Por enquanto, há um empate entre as drogas e o HIV. O desafio é evitar que ele tome a dianteira. “Se isso acontecer, será um problema contê-lo”, diz Davi Uip. “Dificilmente surgirá algum medicamento mais forte nos próximos cinco anos”, explica o cientista.
Também não há perspectivas de destruição total do invasor. Primeiro porque, em algumas partes do mundo, na Ásia e na África, faltam recursos e organização para comprar e distribuir o coquetel à população. Com isso, a epidemia continua crescendo. De acordo com um relatório divulgado no mês passado pela Organização Mundial da Saúde, a Aids foi a doença infecciosa que mais matou em 1998: 2,28 milhões de vítimas, a maioria na África.
A salvo no refúgio
Em segundo lugar, mesmo onde não falta remédio, nunca é possível destruir todos os HIVs. O motivo é que os bandidos desenvolveram uma estratégia astuta de se esconder dentro do núcleo de algumas células de defesa, chamadas linfócitos-T. Nesse refúgio, não podem ser atingidos e conseguem sobreviver até sessenta anos, de acordo com uma avaliação feita na Universidade Johns Hopkins, Estados Unidos.

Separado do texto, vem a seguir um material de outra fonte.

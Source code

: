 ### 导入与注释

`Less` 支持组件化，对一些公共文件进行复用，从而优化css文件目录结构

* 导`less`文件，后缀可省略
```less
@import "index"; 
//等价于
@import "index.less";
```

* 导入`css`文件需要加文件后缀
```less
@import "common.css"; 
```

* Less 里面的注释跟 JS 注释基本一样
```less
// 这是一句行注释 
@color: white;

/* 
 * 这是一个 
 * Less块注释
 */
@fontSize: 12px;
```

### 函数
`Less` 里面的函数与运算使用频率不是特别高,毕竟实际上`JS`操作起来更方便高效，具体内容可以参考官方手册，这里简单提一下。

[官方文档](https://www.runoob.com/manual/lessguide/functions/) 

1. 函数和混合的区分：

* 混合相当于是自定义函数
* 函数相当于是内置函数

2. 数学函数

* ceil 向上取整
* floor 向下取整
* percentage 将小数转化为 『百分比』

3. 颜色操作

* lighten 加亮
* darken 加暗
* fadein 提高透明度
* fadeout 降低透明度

O azar do HIV é que as pesquisas não param. Agora mesmo o infectologista Anthony Fauci, diretor do Instituto Nacional de Alergia e Doenças Infecciosas, nos Estados Unidos, procura um jeito de expulsar o vírus de sua toca. Sua arma é uma substância que o corpo produz para estimular as células a crescer, a interleucina-II. “Suspeito que, ao disparar o processo de desenvolvimento das células T, a interleucina possa arrancar o HIV do esconderijo”, diz o cientista. “Assim, ele pode finalmente ser destruído pelas drogas”, raciocina Fauci. Se estiver certo, isso pode levar à rendição incondicional do invasor.